Es sintonizar para escuchar a un Dios santo y responder a lo que escucho y veo. La adoración genuina da como resultado un aumento neto en mi asombro personal por Dios y, en última instancia, cambia mi vida de una manera que es contagiosa. Me hace deseado, como diría Artie Davis.
Jesús una vez tuvo una discusión con una mujer acerca de la adoración. Está registrado en el Evangelio de Juan, capítulo cuatro, pero la versión corta es que cuando Jesús se puso en contacto con ella, ella planteó una discusión sobre el «camino correcto». para adorar como una diversión.
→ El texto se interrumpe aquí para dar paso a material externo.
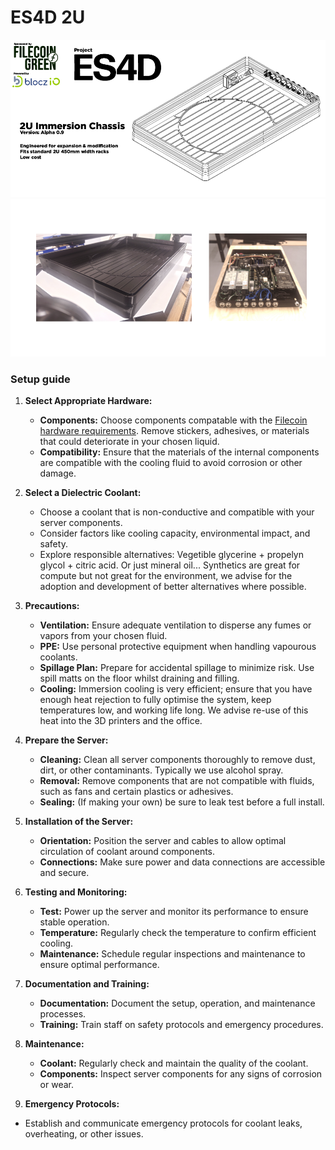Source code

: # ES4D 2U
![Screenshot](https://github.com/Monolithcreative/ES4D/blob/main/ES4D-2UC.png)
![Screenshot](https://github.com/Monolithcreative/ES4D/blob/main/ES4D_2Upics.png)

### Setup guide

1. **Select Appropriate Hardware:**
   - **Components:** Choose components compatable with the [Filecoin hardware requirements](https://lotus.filecoin.io/storage-providers/get-started/hardware-requirements/). Remove stickers, adhesives, or materials that could deteriorate in your chosen liquid.
   - **Compatibility:** Ensure that the materials of the internal components are compatible with the cooling fluid to avoid corrosion or other damage.
   
2. **Select a Dielectric Coolant:**
   - Choose a coolant that is non-conductive and compatible with your server components.
   - Consider factors like cooling capacity, environmental impact, and safety.
   - Explore responsible alternatives: Vegetible glycerine + propelyn glycol + citric acid. Or just mineral oil... Synthetics are great for compute but not great for the environment, we advise for the adoption and development of better alternatives where possible.
     
3. **Precautions:**
   - **Ventilation:** Ensure adequate ventilation to disperse any fumes or vapors from your chosen fluid.
   - **PPE:** Use personal protective equipment when handling vapourous coolants.
   - **Spillage Plan:** Prepare for accidental spillage to minimize risk. Use spill matts on the floor whilst draining and filling.
   - **Cooling:** Immersion cooling is very efficient; ensure that you have enough heat rejection to fully optimise the system, keep temperatures low, and working life long. We advise re-use of this heat into the 3D printers and the office.

4. **Prepare the Server:**
   - **Cleaning:** Clean all server components thoroughly to remove dust, dirt, or other contaminants. Typically we use alcohol spray.
   - **Removal:** Remove components that are not compatible with fluids, such as fans and certain plastics or adhesives.
   - **Sealing:** (If making your own) be sure to leak test before a full install.

5. **Installation of the Server:**
   - **Orientation:** Position the server and cables to allow optimal circulation of coolant around components.
   - **Connections:** Make sure power and data connections are accessible and secure.

7. **Testing and Monitoring:**
   - **Test:** Power up the server and monitor its performance to ensure stable operation.
   - **Temperature:** Regularly check the temperature to confirm efficient cooling.
   - **Maintenance:** Schedule regular inspections and maintenance to ensure optimal performance.

8. **Documentation and Training:**
   - **Documentation:** Document the setup, operation, and maintenance processes.
   - **Training:** Train staff on safety protocols and emergency procedures.

9. **Maintenance:**
   - **Coolant:** Regularly check and maintain the quality of the coolant.
   - **Components:** Inspect server components for any signs of corrosion or wear.

10. **Emergency Protocols:**
   - Establish and communicate emergency protocols for coolant leaks, overheating, or other issues.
Es curioso cómo el tema de la adoración a menudo se convierte en fuente de conflicto cuando estamos tratando de evitar los problemas reales del corazón.
La comprensión de la adoración de esta mujer era bastante normal:
- La adoración se limita a un tiempo y un lugar (por lo tanto, un «servicio de adoración»).
- La adoración se define por nuestros rituales y tradiciones.
- La adoración es la suma total de la bondad que ofrezco a Dios.
- La adoración se trata de recibir u «sacar mucho de»; una experiencia.
Jesús desafió todas sus suposiciones, no con respuestas arraigadas en la tradición judía, sino respuestas arraigadas en la comunión eterna que Él había disfrutado hasta ahora con el Padre.
A partir de esa experiencia, Jesús reveló una manera diferente y mejor de abordar el tema de la adoración:
- La adoración debe ser una actividad en todas partes y en todo momento.
- La adoración ocurre en la verdad (el mundo «real») pero también en el espíritu (el mundo «invisible»).
- La adoración es la respuesta de las criaturas pecadoras a un Dios santo.
- La adoración se trata de dar u ofrecer, lo cual es mucho más bendecido que recibir de todos modos.
Cuando peleamos sobre la adoración, por lo general estamos peleando como la mujer en la discusión. Estamos peleando sobre cuándo, dónde y cómo. Estamos discutiendo sobre aspectos externos, tradiciones y preferencias.
Cuando luchamos por la adoración, estamos luchando con el corazón de Jesús, que buscaba establecer una conexión entre humanidad y un Creador sanador.
A John Piper se le atribuye haber dicho que «las misiones existen porque la adoración no existe».
En este momento, en el planeta Tierra, hay literalmente miles de millones de personas que están adorando a la criatura más que al Creador (ver Romanos 1). Ellos no conocen a Aquel que apareció en el pozo ese día, y nosotros, que lo conocemos, somos los responsables. La mujer junto al pozo ese día, por el desbordamiento de su espíritu de adoración, llevó a un pueblo entero a encontrarse con Jesús. Una vez que ella “lo entendió” ella luchó por la adoración.